Morel once again felt discouraged. He had pinned all his hopes on winning the beauty. “I suspected you would make that choice,” the Mother Superior told him. “But personally I think it was the wrong one. Living with a woman who is conscious of her beauty is not an easy road. Her father may have done you a good turn.”
“Which one would you have chosen?” asked Morel.
“You and Titi had the most rapport. I thought it was a match.”
So Morel chose Titi. She was fifteen, pretty, with a lively personality, gentle but not docile, with dark skin and laughing eyes. Her family was agreeable to the arrangement. Morel had tea with her again – they were alone – and told her he had chosen her. She seemed pleased. With little urging she took her clothes off and strutted about the room, waving her arms, pleased with both herself and him. Watching her, Morel’s mouth watered.
Titi had only a little French. Their conversations would progress slowly. However, she touched his mustache with delight, this special secret of white men. They had another mystery about them: their skin. Titi communicated that she expected Morel to show her his body.

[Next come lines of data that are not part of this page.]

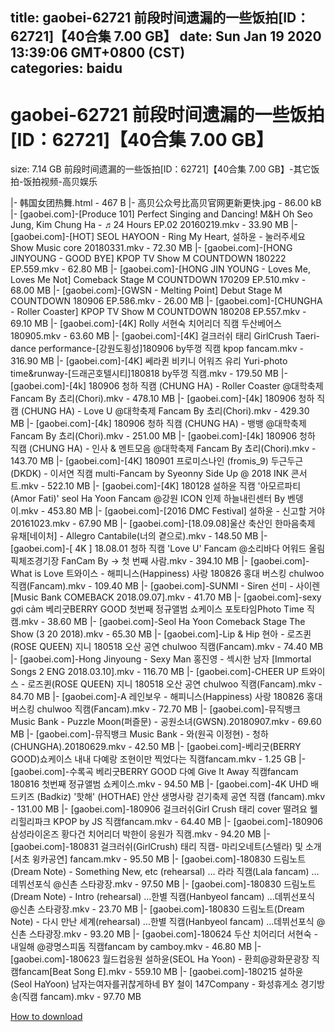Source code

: 
title: gaobei-62721 前段时间遗漏的一些饭拍[ID：62721]【40合集 7.00 GB】
date: Sun Jan 19 2020 13:39:06 GMT+0800 (CST)    
categories: baidu
---

# gaobei-62721 前段时间遗漏的一些饭拍[ID：62721]【40合集 7.00 GB】
size: 7.14 GB
 前段时间遗漏的一些饭拍[ID：62721]【40合集 7.00 GB】-其它饭拍-饭拍视频-高贝娱乐
 
|- 韩国女团热舞.html - 467 B
|- 高贝公众号比高贝官网更新更快.jpg - 86.00 kB
|- [gaobei.com]-[Produce 101] Perfect Singing and Dancing! M&H Oh Seo Jung, Kim Chung Ha - ♬24 Hours EP.02 20160219.mkv - 33.90 MB
|- [gaobei.com]-[HOT] SEOL HAYOON - Ring My Heart, 설하윤 - 눌러주세요 Show Music core 20180331.mkv - 72.30 MB
|- [gaobei.com]-[HONG JINYOUNG - GOOD BYE] KPOP TV Show   M COUNTDOWN 180222 EP.559.mkv - 62.80 MB
|- [gaobei.com]-[HONG JIN YOUNG - Loves Me, Loves Me Not] Comeback Stage   M COUNTDOWN 170209 EP.510.mkv - 68.00 MB
|- [gaobei.com]-[GWSN - Melting Point] Debut Stage   M COUNTDOWN 180906 EP.586.mkv - 26.00 MB
|- [gaobei.com]-[CHUNGHA - Roller Coaster] KPOP TV Show   M COUNTDOWN 180208 EP.557.mkv - 69.10 MB
|- [gaobei.com]-[4K] Rolly 서현숙 치어리더 직캠 두산베어스 180905.mkv - 63.60 MB
|- [gaobei.com]-[4K] 걸크러쉬 태리 GirlCrush Taeri-dance performance-[강원도횡성]180906 by뚜껑 직캠 kpop fancam.mkv - 316.90 MB
|- [gaobei.com]-[4K] 쎄라퀸 비키니 어워즈 유리 Yuri-photo time&runway-[드래곤호텔시티]180818 by뚜껑 직캠.mkv - 179.50 MB
|- [gaobei.com]-[4k] 180906 청하 직캠 (CHUNG HA) - Roller Coaster @대학축제  Fancam By 쵸리(Chori).mkv - 478.10 MB
|- [gaobei.com]-[4k] 180906 청하 직캠 (CHUNG HA) - Love U @대학축제  Fancam By 쵸리(Chori).mkv - 429.30 MB
|- [gaobei.com]-[4k] 180906 청하 직캠 (CHUNG HA) - 뱅뱅 @대학축제  Fancam By 쵸리(Chori).mkv - 251.00 MB
|- [gaobei.com]-[4k] 180906 청하 직캠 (CHUNG HA) - 인사 & 멘트모음 @대학축제  Fancam By 쵸리(Chori).mkv - 143.70 MB
|- [gaobei.com]-[4K] 180901 프로미스나인 (fromis_9) 두근두근 (DKDK) - 이서연 직캠 multi-Fancam by Syeonny Side Up @ 2018 INK 콘서트.mkv - 522.10 MB
|- [gaobei.com]-[4K] 180128 설하윤 직캠 '아모르파티(Amor Fati)' seol Ha Yoon Fancam @강원 ICON 인제 하늘내린센터 By 벤뎅이.mkv - 453.80 MB
|- [gaobei.com]-[2016 DMC Festival] 설하윤 - 신고할 거야 20161023.mkv - 67.90 MB
|- [gaobei.com]-[18.09.08]울산 축산인 한마음축제 유채[네이처] - Allegro Cantabile(너의 곁으로).mkv - 148.50 MB
|- [gaobei.com]-[ 4K ] 18.08.01 청하 직캠 'Love U' Fancam @소리바다 어워드 올림픽체조경기장   FanCam By → 첫 번째 사람.mkv - 394.10 MB
|- [gaobei.com]-What is Love   트와이스 - 해피니스(Happiness) 사랑 180826 홍대 버스킹 chulwoo 직캠(Fancam).mkv - 109.40 MB
|- [gaobei.com]-SUNMI - Siren   선미 - 사이렌 [Music Bank COMEBACK   2018.09.07].mkv - 41.70 MB
|- [gaobei.com]-sexy gợi cảm 베리굿BERRY GOOD 첫번째 정규앨범 쇼케이스 포토타임Photo Time 직캠.mkv - 38.60 MB
|- [gaobei.com]-Seol Ha Yoon Comeback Stage The Show (3 20 2018).mkv - 65.30 MB
|- [gaobei.com]-Lip & Hip   현아 - 로즈퀸(ROSE QUEEN) 지니 180518 오산 공연 chulwoo 직캠(Fancam).mkv - 74.40 MB
|- [gaobei.com]-Hong Jinyoung - Sexy Man   홍진영 - 섹시한 남자 [Immortal Songs 2  ENG  2018.03.10].mkv - 116.70 MB
|- [gaobei.com]-CHEER UP   트와이스 - 로즈퀸(ROSE QUEEN) 지니 180518 오산 공연 chulwoo 직캠(Fancam).mkv - 84.70 MB
|- [gaobei.com]-A   레인보우 - 해피니스(Happiness) 사랑 180826 홍대 버스킹 chulwoo 직캠(Fancam).mkv - 72.70 MB
|- [gaobei.com]-뮤직뱅크 Music Bank - Puzzle Moon(퍼즐문) - 공원소녀(GWSN).20180907.mkv - 69.60 MB
|- [gaobei.com]-뮤직뱅크 Music Bank - 와(원곡 이정현) - 청하(CHUNGHA).20180629.mkv - 42.50 MB
|- [gaobei.com]-베리굿(BERRY GOOD)쇼케이스 내내 다예랑 조현이만 찍었다는 직캠fancam.mkv - 1.25 GB
|- [gaobei.com]-수록곡 베리굿BERRY GOOD 다예 Give It Away 직캠fancam 180816 첫번째 정규앨범 쇼케이스.mkv - 94.50 MB
|- [gaobei.com]-4K UHD 배드키즈 (Badkiz) '핫해' (HOTHAE) 안산 생명사랑 걷기축제 공연 직캠 (fancam).mkv - 131.00 MB
|- [gaobei.com]-180906 걸크러쉬Girl Crush 태리 cover 떨려요 웰리힐리파크 KPOP by JS 직캠fancam.mkv - 64.40 MB
|- [gaobei.com]-180906 삼성라이온즈 황다건 치어리더 박한이 응원가 직캠.mkv - 94.20 MB
|- [gaobei.com]-180831 걸크러쉬(GirlCrush) 태리 직캠- 마리오네트(스텔라) 및 소개 [서초 윙카공연] fancam.mkv - 95.50 MB
|- [gaobei.com]-180830 드림노트(Dream Note) - Something New, etc (rehearsal) ... 라라 직캠(Lala fancam) ...데뷔선포식 @신촌 스타광장.mkv - 97.50 MB
|- [gaobei.com]-180830 드림노트(Dream Note) - Intro (rehearsal) ...한별 직캠(Hanbyeol fancam) ...데뷔선포식 @신촌 스타광장.mkv - 23.70 MB
|- [gaobei.com]-180830 드림노트(Dream Note) - 다시 만난 세계(rehearsal) ...한별 직캠(Hanbyeol fancam) ...데뷔선포식 @신촌 스타광장.mkv - 93.20 MB
|- [gaobei.com]-180624 두산 치어리더 서현숙 - 내일해 @광명스피돔 직캠fancam by camboy.mkv - 46.80 MB
|- [gaobei.com]-180623 월드컵응원 설하윤(SEOL Ha Yoon) - 환희@광화문광장 직캠fancam[Beat Song E].mkv - 559.10 MB
|- [gaobei.com]-180215 설하윤 (Seol HaYoon) 남자는여자를귀찮게하네 BY 철이 147Company - 화성휴게소 경기방송(직캠 fancam).mkv - 97.70 MB

[How to download](https://bpcam.bemobtrk.com/go/2ceec3aa-1ca2-46d6-b9ff-aaa5c184517c?jno=83)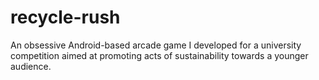 # recycle-rush
An obsessive Android-based arcade game I developed for a university competition aimed at promoting acts of sustainability towards a younger audience. 
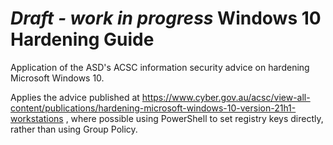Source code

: # *Draft - work in progress* Windows 10 Hardening Guide
Application of the ASD's ACSC information security advice on hardening Microsoft Windows 10.

Applies the advice published at https://www.cyber.gov.au/acsc/view-all-content/publications/hardening-microsoft-windows-10-version-21h1-workstations
, where possible using PowerShell to set registry keys directly, rather than using Group Policy.
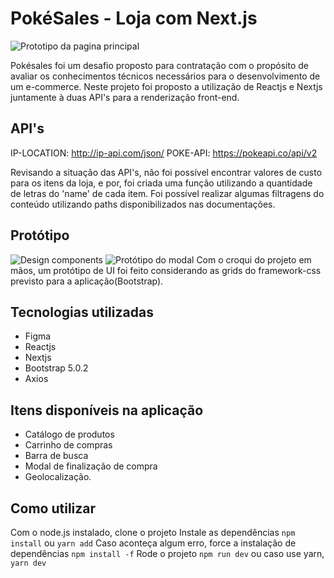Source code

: # PokéSales - Loja com Next.js
![Prototipo da pagina principal](https://i.imgur.com/q7GkgMV.png)

Pokésales foi um desafio proposto para contratação com o propósito de avaliar os conhecimentos técnicos necessários para o desenvolvimento de um e-commerce. Neste projeto foi proposto a utilização de Reactjs e Nextjs juntamente à duas API's para a renderização front-end.

## API's

IP-LOCATION: http://ip-api.com/json/
POKE-API: https://pokeapi.co/api/v2

Revisando a situação das API's, não foi possível encontrar valores de custo para os itens da loja, e por, foi criada uma função utilizando a quantidade de letras do 'name' de cada item.
Foi possível realizar algumas filtragens do conteúdo utilizando paths disponibilizados nas documentações.

## Protótipo
![Design components](https://i.imgur.com/OSLlNpk.png)
![Protótipo do modal](https://i.imgur.com/tLlsfo4.png)
Com o croqui do projeto em mãos, um protótipo de UI foi feito considerando as grids do framework-css previsto para a aplicação(Bootstrap). 

## Tecnologias utilizadas
 - Figma
 - Reactjs
 - Nextjs
 - Bootstrap 5.0.2
 - Axios

## Itens disponíveis na aplicação

 - Catálogo de produtos
 - Carrinho de compras
 - Barra de busca
 - Modal de finalização de compra
 - Geolocalização.

## Como utilizar

Com o node.js instalado, clone o projeto
Instale as dependências `npm install` ou `yarn add`
Caso aconteça algum erro, force a instalação de dependências `npm install -f`
Rode o projeto `npm run dev` ou caso use yarn, `yarn dev`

“What?” Morel asked, surprised.
“Off!” she said, laughing at him. “Tout nu.” Teasing, Titi began to tug at his clothes. When she opened his tunic, she reacted with surprise. His chest was covered with hair. European men were hirsute; African men were not. Titi reached out to touch the nest of hair. She pulled at it. Morel gently pushed her away, offended. They stared at one another.
Titi took hold of his arm. She pinched him. She spit into her hand and rubbed his skin. The white did not come off; it was not ashes as whiteness was in Titi’s village.
“Tout nu,” she repeated, signaling him to continue removing his clothes. He meant to have her and complied. Soon he was totally naked. To overcome his self-consciousness at being stared at, he walked around the room as she had, waving his arms and strutting. They laughed at each other. He felt himself growing erect and covered his groin.
Titi had seen men naked, but never a white man. She inspected Morel, making a circle around him. So completely white! Every part of him! At last she shrugged her shoulders and laughed, willing to give their arrangement a try. As a gesture of acceptance, she reached out to his face, touched his mustache and ruffled her fingers through it.
The next day Morel met Titi’s parents. He transferred the bridewealth to her father. Titi left the convent school that afternoon and went with Morel to the guesthouse.
It did not bother Morel that she seemed to have had some experience with men. After first being together, they sat on their bed, she on his knees, tout nu, laughing and kissing, shaking their heads in bafflement as they exchanged incomprehensible words. Morel rested his hands on her hips; Titi flicked the long points of his mustache back and forth, laughing heartily and whispering, “Si beau! Si beau!”
When he lay beside her that night, his arms about her, his body sated, a grin on his face, Morel felt a satisfaction he had not known for many months.